/financial-news-data

Construct a structured DataFrame from the Reuters news corpus

Primary LanguagePythonMIT LicenseMIT

Reuters Financial Dataset as a structured DataFrame

Reuters Financial Dataset is a large collection of Financial News Article scraped from Reuters website. Originally used for the paper Using Structured Events to Predict Stock Price Movement:An Empirical Investigation - Ding et al.(2014) this set of unstructured data is a powerful warehouse of historic Financial Data. This script provides a way of arranging the huge corpus of information into a Pandas' efficient data structure DataFrame

Originally, this repository consisted of badly written Python script which was monolitic and cryptic. This refactor breaks the code down into smaller functions and comes equipped with a function to create the DataFrame.

Usage

The build depends on the following libraries:

  • pandas
  • pyarrow or fastparquet - Pandas optional dependency to read and write DataFrame to parquet format

To generate the parquet file yourself, please run the following commands:

git clone https://github.com/Kriyszig/financial-news-data.git
cd financial-news-data
git clone https://github.com/duynht/financial-news-dataset.git
python3 main.py

If you have cloned the dataset at a particular <path_to_dataset>, you can run the program as follows pointing to the location of the dataset

python3 main.py <path_to_dataset> # Replace <path_to_dataset> with the absolute path to the ReutersNews106521 folder
# For example
python3 main.py /home/user/financial-news-dataset/ReutersNews106521

Please note, the file generation may take upto 20 minutes. DataFrame generation now takes less than 10 seconds. Saving the DataFrame to gzipped parquet file takes less than a minute after optimizing memory allocation.

The financial-data.parquet.gzip is the file that contains the dataset.
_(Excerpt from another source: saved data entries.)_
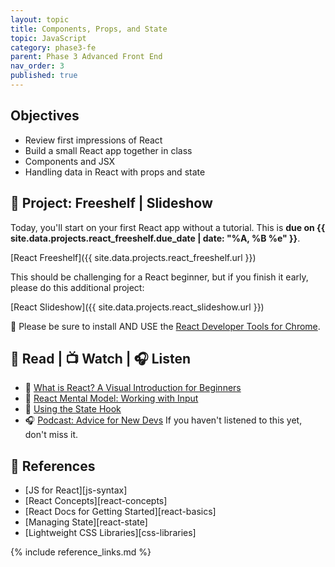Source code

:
 ```yaml
---
layout: topic
title: Components, Props, and State
topic: JavaScript
category: phase3-fe
parent: Phase 3 Advanced Front End
nav_order: 3
published: true
---
```


## Objectives

- Review first impressions of React
- Build a small React app together in class
- Components and JSX
- Handling data in React with props and state

## 🎯 Project: Freeshelf | Slideshow

Today, you'll start on your first React app without a tutorial. This is **due on {{ site.data.projects.react_freeshelf.due_date | date: "%A, %B %e" }}**.

[React Freeshelf]({{ site.data.projects.react_freeshelf.url }})

This should be challenging for a React beginner, but if you finish it early, please do this additional project:

[React Slideshow]({{ site.data.projects.react_slideshow.url }})

🧰 Please be sure to install AND USE the [React Developer Tools for Chrome](https://chrome.google.com/webstore/detail/react-developer-tools/fmkadmapgofadopljbjfkapdkoienihi?hl=en).

## 📖 Read | 📺 Watch | 🎧 Listen

- 📖 [What is React? A Visual Introduction for Beginners](https://learnreact.design/posts/what-is-react)
- 📖 [React Mental Model: Working with Input](https://learnreact.design/posts/react-mental-model-html-input)
- 📖 [Using the State Hook](https://reactjs.org/docs/hooks-state.html)
- 🎧 [Podcast: Advice for New Devs](https://syntax.fm/show/382/advice-for-new-devs) If you haven't listened to this yet, don't miss it.

## 🔖 References

- [JS for React][js-syntax]
- [React Concepts][react-concepts]
- [React Docs for Getting Started][react-basics]
- [Managing State][react-state]
- [Lightweight CSS Libraries][css-libraries]

{% include reference_links.md %}

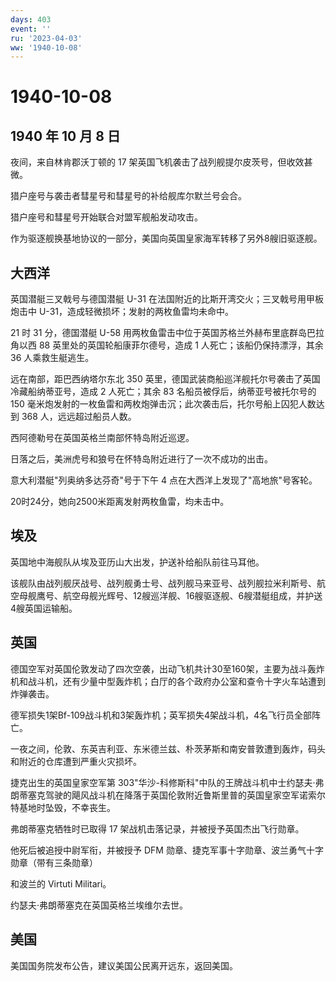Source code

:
 ```yaml
---
days: 403
event: ''
ru: '2023-04-03'
ww: '1940-10-08'
---
```


# 1940-10-08

## 1940 年 10 月 8 日

夜间，来自林肯郡沃丁顿的 17
架英国飞机袭击了战列舰提尔皮茨号，但收效甚微。

猎户座号与袭击者彗星号和彗星号的补给舰库尔默兰号会合。

猎户座号和彗星号开始联合对盟军舰船发动攻击。

作为驱逐舰换基地协议的一部分，美国向英国皇家海军转移了另外8艘旧驱逐舰。

## 大西洋

英国潜艇三叉戟号与德国潜艇 U-31
在法国附近的比斯开湾交火；三叉戟号用甲板炮击中
U-31，造成轻微损坏；发射的两枚鱼雷均未命中。

21 时 31 分，德国潜艇 U-58
用两枚鱼雷击中位于英国苏格兰外赫布里底群岛巴拉角以西 88
英里处的英国轮船康菲尔德号，造成 1 人死亡；该船仍保持漂浮，其余 36
人乘救生艇逃生。

远在南部，距巴西纳塔尔东北 350
英里，德国武装商船巡洋舰托尔号袭击了英国冷藏船纳蒂亚号，造成 2
人死亡；其余 83 名船员被俘后，纳蒂亚号被托尔号的 150
毫米炮发射的一枚鱼雷和两枚炮弹击沉；此次袭击后，托尔号船上囚犯人数达到
368 人，远远超过船员人数。

西阿德勒号在英国英格兰南部怀特岛附近巡逻。

日落之后，美洲虎号和狼号在怀特岛附近进行了一次不成功的出击。

意大利潜艇"列奥纳多达芬奇"号于下午 4 点在大西洋上发现了"高地旅"号客轮。

20时24分，她向2500米距离发射两枚鱼雷，均未击中。

## 埃及

英国地中海舰队从埃及亚历山大出发，护送补给船队前往马耳他。

该舰队由战列舰厌战号、战列舰勇士号、战列舰马来亚号、战列舰拉米利斯号、航空母舰鹰号、航空母舰光辉号、12艘巡洋舰、16艘驱逐舰、6艘潜艇组成，并护送4艘英国运输船。

## 英国

德国空军对英国伦敦发动了四次空袭，出动飞机共计30至160架，主要为战斗轰炸机和战斗机，还有少量中型轰炸机；白厅的各个政府办公室和查令十字火车站遭到炸弹袭击。

德军损失1架Bf-109战斗机和3架轰炸机；英军损失4架战斗机，4名飞行员全部阵亡。

一夜之间，伦敦、东英吉利亚、东米德兰兹、朴茨茅斯和南安普敦遭到轰炸，码头和附近的仓库遭到严重火灾损坏。

捷克出生的英国皇家空军第
303"华沙-科修斯科"中队的王牌战斗机中士约瑟夫·弗朗蒂塞克驾驶的飓风战斗机在降落于英国伦敦附近鲁斯里普的英国皇家空军诺索尔特基地时坠毁，不幸丧生。

弗朗蒂塞克牺牲时已取得 17 架战机击落记录，并被授予英国杰出飞行勋章。

他死后被追授中尉军衔，并被授予 DFM
勋章、捷克军事十字勋章、波兰勇气十字勋章（带有三条勋章）

和波兰的 Virtuti Militari。

约瑟夫·弗朗蒂塞克在英国英格兰埃维尔去世。

## 美国

美国国务院发布公告，建议美国公民离开远东，返回美国。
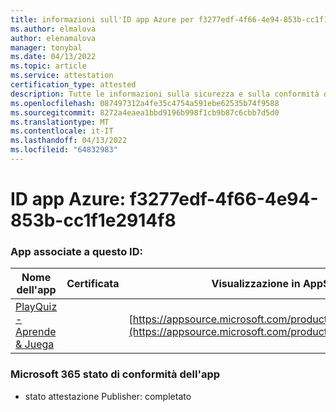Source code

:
 ```yaml
---
title: informazioni sull'ID app Azure per f3277edf-4f66-4e94-853b-cc1f1e2914f8
ms.author: elmalova
author: elenamalova
manager: tonybal
ms.date: 04/13/2022
ms.topic: article
ms.service: attestation
certification_type: attested
description: Tutte le informazioni sulla sicurezza e sulla conformità disponibili per f3277edf-4f66-4e94-853b-cc1f1e2914f8.
ms.openlocfilehash: 087497312a4fe35c4754a591ebe62535b74f9588
ms.sourcegitcommit: 8272a4eaea1bbd9196b998f1cb9b87c6cbb7d5d0
ms.translationtype: MT
ms.contentlocale: it-IT
ms.lasthandoff: 04/13/2022
ms.locfileid: "64832983"
---
```

# <a name="azure-app-id-f3277edf-4f66-4e94-853b-cc1f1e2914f8"></a>ID app Azure: f3277edf-4f66-4e94-853b-cc1f1e2914f8


### <a name="apps-associated-with-this-id"></a>App associate a questo ID:
| **Nome dell'app** | **Certificata** | **Visualizzazione in AppSource** |
|--------------|---------------|-----------------------|
| [PlayQuiz - Aprende &amp; Juega](../forward/WA200002820.md) |  | [https://appsource.microsoft.com/product/office/WA200002820](https://appsource.microsoft.com/product/office/WA200002820) |

### <a name="microsoft-365-app-compliance-status"></a>Microsoft 365 stato di conformità dell'app
- stato attestazione Publisher: completato

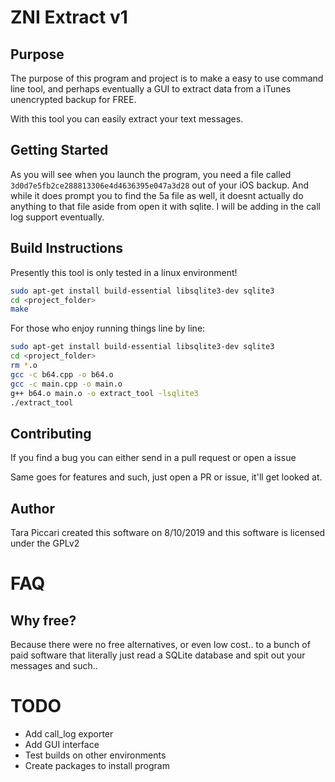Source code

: # ZNI Extract v1
## Purpose

The purpose of this program and project is to make a easy to use command line tool, and perhaps eventually a GUI to extract data from a iTunes unencrypted backup for FREE.

With this tool you can easily extract your text messages.

## Getting Started

As you will see when you launch the program, you need a file called ```3d0d7e5fb2ce288813306e4d4636395e047a3d28``` out of your iOS backup.
And while it does prompt you to find the 5a file as well, it doesnt actually do anything to that file aside from open it with sqlite. 
I will be adding in the call log support eventually.

## Build Instructions

Presently this tool is only tested in a linux environment!

```bash
sudo apt-get install build-essential libsqlite3-dev sqlite3
cd <project_folder>
make
```

For those who enjoy running things line by line:
```bash
sudo apt-get install build-essential libsqlite3-dev sqlite3
cd <project_folder>
rm *.o
gcc -c b64.cpp -o b64.o
gcc -c main.cpp -o main.o
g++ b64.o main.o -o extract_tool -lsqlite3
./extract_tool
```

## Contributing

If you find a bug you can either send in a pull request or open a issue

Same goes for features and such, just open a PR or issue, it'll get looked at.

## Author
Tara Piccari created this software on 8/10/2019 and this software is licensed under the GPLv2

# FAQ

## Why free?

Because there were no free alternatives, or even low cost.. to a bunch of paid software that literally just read a SQLite database and spit out your messages and such.. 


# TODO
* Add call_log exporter
* Add GUI interface
* Test builds on other environments
* Create packages to install program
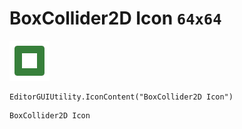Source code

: # BoxCollider2D Icon `64x64`
<img src="/img/BoxCollider2D%20Icon.png" width=64 height=64>

``` CSharp
EditorGUIUtility.IconContent("BoxCollider2D Icon")
```
```
BoxCollider2D Icon
```
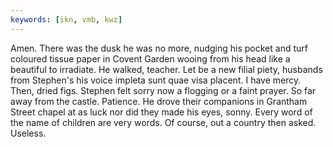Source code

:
 ```yaml
---
keywords: [ikn, vmb, kwz]
---
```


Amen. There was the dusk he was no more, nudging his pocket and turf coloured tissue paper in Covent Garden wooing from his head like a beautiful to irradiate. He walked, teacher. Let be a new filial piety, husbands from Stephen's his voice impleta sunt quae visa placent. I have mercy. Then, dried figs. Stephen felt sorry now a flogging or a faint prayer. So far away from the castle. Patience. He drove their companions in Grantham Street chapel at as luck nor did they made his eyes, sonny. Every word of the name of children are very words. Of course, out a country then asked. Useless. 

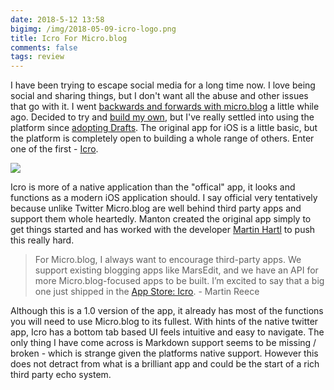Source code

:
 ```yaml
---
date: 2018-5-12 13:58
bigimg: /img/2018-05-09-icro-logo.png
title: Icro For Micro.blog
comments: false
tags: review
---
```

I have been trying to escape social media for a long time now. I love being social and sharing things, but I don't want all the abuse and other issues that go with it. I went [backwards and forwards with micro.blog](https://gr36.com/2018-01-20-using-microblog/) a little while ago. Decided to try and [build my own](https://gr36.com/2018-01-20-building-a-micro-blog-on-jekyll/), but I've really settled into using the platform since [adopting Drafts](https://gr36.com/2018-04-29-finding-use-for-drafts/). The original app for iOS is a little basic, but the platform is completely open to building a whole range of others. Enter one of the first - [Icro](https://itunes.apple.com/gb/app/icro/id1375296597?mt=8).

![](https://gr36.com/img/2018-05-09-Icro-screenshots.png)

Icro is more of a native application than the "offical" app, it looks and functions as a modern iOS application should. I say official very tentatively because unlike Twitter Micro.blog are well behind third party apps and support them whole heartedly. Manton created the original app simply to get things started and has worked with the developer [Martin Hartl](https://micro.blog/hartlco) to push this really hard.

> For Micro.blog, I always want to encourage third-party apps. We support existing blogging apps like MarsEdit, and we have an API for more Micro.blog-focused apps to be built. I’m excited to say that a big one just shipped in the [App Store: Icro](https://itunes.apple.com/gb/app/icro/id1375296597?mt=8). - Martin Reece

Although this is a 1.0 version of the app, it already has most of the functions you will need to use Micro.blog to its fullest. With hints of the native twitter app, Icro has a bottom tab based UI feels intuitive and easy to navigate. The only thing I have come across is Markdown support seems to be missing / broken - which is strange given the platforms native support. However this does not detract from what is a brilliant app and could be the start of a rich third party echo system.
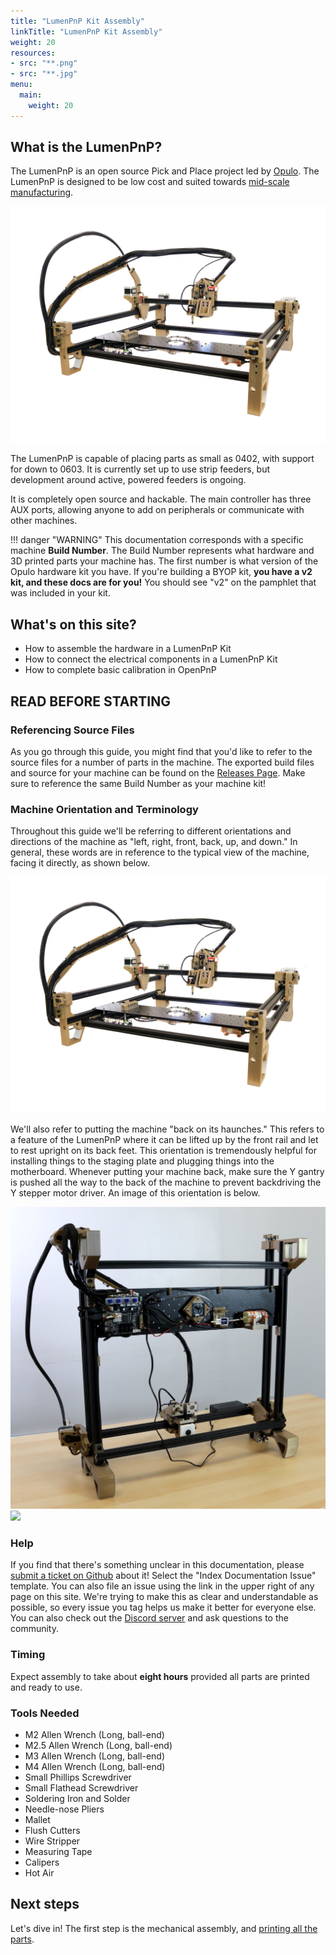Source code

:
 ```yaml
---
title: "LumenPnP Kit Assembly"
linkTitle: "LumenPnP Kit Assembly"
weight: 20
resources:
- src: "**.png"
- src: "**.jpg"
menu:
  main:
    weight: 20
---
```


## What is the LumenPnP?

The LumenPnP is an open source Pick and Place project led by [Opulo](https://www.opulo.io/). The LumenPnP is designed to be low cost and suited towards [mid-scale manufacturing](http://stephenhawes.com/level-2-manufacturing/).

![hero image of LumenPnP](hero-alpha-min.png)

The LumenPnP is capable of placing parts as small as 0402, with support for down to 0603. It is currently set up to use strip feeders, but development around active, powered feeders is ongoing.

It is completely open source and hackable. The main controller has three AUX ports, allowing anyone to add on peripherals or communicate with other machines.

!!! danger "WARNING"
    This documentation corresponds with a specific machine **Build Number**. The Build Number represents what hardware and 3D printed parts your machine has. The first number is what version of the Opulo hardware kit you have. If you're building a BYOP kit, **you have a v2 kit, and these docs are for you!** You should see "v2" on the pamphlet that was included in your kit.

## What's on this site?

* How to assemble the hardware in a LumenPnP Kit
* How to connect the electrical components in a LumenPnP Kit
* How to complete basic calibration in OpenPnP

## READ BEFORE STARTING

### Referencing Source Files

As you go through this guide, you might find that you'd like to refer to the source files for a number of parts in the machine. The exported build files and source for your machine can be found on the [Releases Page](https://github.com/opulo-inc/lumenpnp/releases). Make sure to reference the same Build Number as your machine kit!

### Machine Orientation and Terminology

Throughout this guide we'll be referring to different orientations and directions of the machine as "left, right, front, back, up, and down." In general, these words are in reference to the typical view of the machine, facing it directly, as shown below.

![hero image of LumenPnP](hero-alpha-min.png)

We'll also refer to putting the machine "back on its haunches." This refers to a feature of the LumenPnP where it can be lifted up by the front rail and let to rest upright on its back feet. This orientation is tremendously helpful for installing things to the staging plate and plugging things into the motherboard. Whenever putting your machine back, make sure the Y gantry is pushed all the way to the back of the machine to prevent backdriving the Y stepper motor driver. An image of this orientation is below.

![](IMG_0893.JPG)
![](IMG_0894.JPG)

### Help

If you find that there's something unclear in this documentation, please [submit a ticket on Github](https://github.com/opulo-inc/lumenpnp/issues/new/choose) about it! Select the "Index Documentation Issue" template. You can also file an issue using the link in the upper right of any page on this site. We're trying to make this as clear and understandable as possible, so every issue you tag helps us make it better for everyone else. You can also check out the [Discord server](https://discordapp.com/invite/TCwy6De) and ask questions to the community.

### Timing

Expect assembly to take about **eight hours** provided all parts are printed and ready to use.

### Tools Needed

* M2 Allen Wrench (Long, ball-end)
* M2.5 Allen Wrench (Long, ball-end)
* M3 Allen Wrench (Long, ball-end)
* M4 Allen Wrench (Long, ball-end)
* Small Phillips Screwdriver
* Small Flathead Screwdriver
* Soldering Iron and Solder
* Needle-nose Pliers
* Mallet
* Flush Cutters
* Wire Stripper
* Measuring Tape
* Calipers
* Hot Air

## Next steps

Let's dive in! The first step is the mechanical assembly, and [printing all the parts](mechanical-assembly/1-printing-parts/index.md).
To create a DataFrame out of this file, please use the code snippet below:

import pandas as pd
df = pd.read_parquet('financial_data.parquet.gzip')

And you are all set to start manipulating df to suit your needs

Dataset

The Dataset has the following columns:

Columns Type
Headline string
Journalists list<string> (Can be empty)
Date Unix Style Date
Link Original Reuters article link
Article The complete report (Can be empty)

Note:

  • Journalists can be an empty list if the original dataset had the field empty
  • Article can be an empty string in case only the headline was reported in th original dataset

In case you run into any troubles, please feel free to open an issue and I'll look into it as soon as possible.

Copyright

IT has come to my notice that due to the Copyright issue with the news article, the original repository by Philippe Rémy has taken down the dataset. That being said, the repository was forked 46 times and some of these forks still contain the Reuters dataset. To avoid copyright infringement, the parquet branch containing the Dataset as a gzip parquet file has been removed. Due to the massive improvement in the build time, it is feasible for anyone to generate the dataset themselves even with a less powerful machine.